Ecosyste.ms: Awesome

An open API service indexing awesome lists of open source software.

Awesome Lists | Featured Topics | Projects

https://github.com/spcl/perf-taint

Taint-based program analysis framework for empirical performance modeling.
https://github.com/spcl/perf-taint

clang compiler hpc llvm performance-analysis performance-modeling

Last synced: 3 months ago
JSON representation

Taint-based program analysis framework for empirical performance modeling.

Awesome Lists containing this project

README

        

# perf-taint

**LLVM-based taint analysis framework for HPC performance modeling.**

[![CircleCI](https://circleci.com/gh/spcl/perf-taint.svg?style=shield)](https://circleci.com/gh/spcl/perf-taint)
![Release](https://img.shields.io/github/v/release/spcl/perf-taint)
![Docker Image](https://img.shields.io/docker/v/spcleth/perf-taint/latest?label=Docker)
![GitHub issues](https://img.shields.io/github/issues/spcl/perf-taint)
![GitHub pull requests](https://img.shields.io/github/issues-pr/spcl/perf-taint)
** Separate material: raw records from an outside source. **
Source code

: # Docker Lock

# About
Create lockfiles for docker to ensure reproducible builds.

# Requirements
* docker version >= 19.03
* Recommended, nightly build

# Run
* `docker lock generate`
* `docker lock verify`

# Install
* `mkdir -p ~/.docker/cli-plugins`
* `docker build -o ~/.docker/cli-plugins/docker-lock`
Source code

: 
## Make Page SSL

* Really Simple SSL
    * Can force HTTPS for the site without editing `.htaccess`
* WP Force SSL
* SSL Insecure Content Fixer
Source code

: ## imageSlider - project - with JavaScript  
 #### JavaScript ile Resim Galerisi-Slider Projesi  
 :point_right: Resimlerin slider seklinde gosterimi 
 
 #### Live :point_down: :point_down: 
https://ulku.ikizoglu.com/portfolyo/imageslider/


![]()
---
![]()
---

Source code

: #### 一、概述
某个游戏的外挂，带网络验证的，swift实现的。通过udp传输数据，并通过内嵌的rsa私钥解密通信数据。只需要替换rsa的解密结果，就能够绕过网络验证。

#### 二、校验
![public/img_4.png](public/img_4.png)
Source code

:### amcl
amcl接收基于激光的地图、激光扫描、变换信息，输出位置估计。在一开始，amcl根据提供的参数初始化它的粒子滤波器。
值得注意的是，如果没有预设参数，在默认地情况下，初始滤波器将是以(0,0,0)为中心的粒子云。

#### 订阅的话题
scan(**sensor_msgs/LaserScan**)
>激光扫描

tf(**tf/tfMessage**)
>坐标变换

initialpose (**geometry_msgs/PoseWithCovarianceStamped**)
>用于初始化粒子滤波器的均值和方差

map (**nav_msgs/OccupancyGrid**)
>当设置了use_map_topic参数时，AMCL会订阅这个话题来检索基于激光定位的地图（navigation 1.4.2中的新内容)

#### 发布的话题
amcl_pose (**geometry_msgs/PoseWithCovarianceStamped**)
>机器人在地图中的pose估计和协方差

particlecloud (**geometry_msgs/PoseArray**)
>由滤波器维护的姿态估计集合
Perf-taint implements taint-based analysis of the program's performance to find the performance-relevant
parameters and discover functions that impact the program's performance. Perf-taint generates
a structured JSON file describing relevant functions. We use that to enhance Extra-P empirical
performance modeling tool with our new performance analysis and construct
hybrid, white-box performance models.

The tool consists of two parts: an LLVM compiler pass and a runtime library. The compiler pass
performs static analysis to determine which functions are definitely not performance-relevant
and instruments the code with taint propagation. The resulting application is linked with our
runtime library that aggregates tainted data and constructs [a JSON performance profile](docs/json.md).
The profile [is passed to Extra-P](docs/extrap.md) to use the program information in the modeling process.
Our tool supports [parallel MPI programs](docs/mpi.md), and [OpenMP support](docs/openmp.md) is planned for the next release.
The documentation describes in detail [the design and implementation of our
tool](docs/design.md) and provides [a step-by-step explanation](docs/example.md) of our compilation and modeling pipeline.

perf-taint can be used with our Docker image `spcleth/perf-taint:latest`, or the tool
can be [installed locally](#installation).

When using perf-taint, please cite [our PPoPP'21 paper](https://doi.org/10.1145/3437801.3441613).
A preprint of our paper is [available on arXiv](https://arxiv.org/abs/2012.15592), and you can
find more details about research work [in this paper summary](https://mcopik.github.io/projects/perf_taint/).

```
@inproceedings{10.1145/3437801.3441613,
author = {Copik, Marcin and Calotoiu, Alexandru and Grosser, Tobias and Wicki, Nicolas and Wolf, Felix and Hoefler, Torsten},
title = {Extracting Clean Performance Models from Tainted Programs},
year = {2021},
isbn = {9781450382946},
publisher = {Association for Computing Machinery},
address = {New York, NY, USA},
url = {https://doi.org/10.1145/3437801.3441613},
doi = {10.1145/3437801.3441613},
booktitle = {Proceedings of the 26th ACM SIGPLAN Symposium on Principles and Practice of Parallel Programming},
pages = {403–417},
numpages = {15},
keywords = {taint analysis, high-performance computing, LLVM, performance modeling, compiler techniques},
location = {Virtual Event, Republic of Korea},
series = {PPoPP '21}
}
```

## Requirements

* LLVM 9.0 or higher.
* Alternatively, use our [LLVM fork](https://github.com/nwicki/llvm-project/) to enable control-flow tainting.
* libc++ 9.0 or higher, built with dfsan tainting - [see instructions](https://mcopik.github.io/blog/2020/dataflow/).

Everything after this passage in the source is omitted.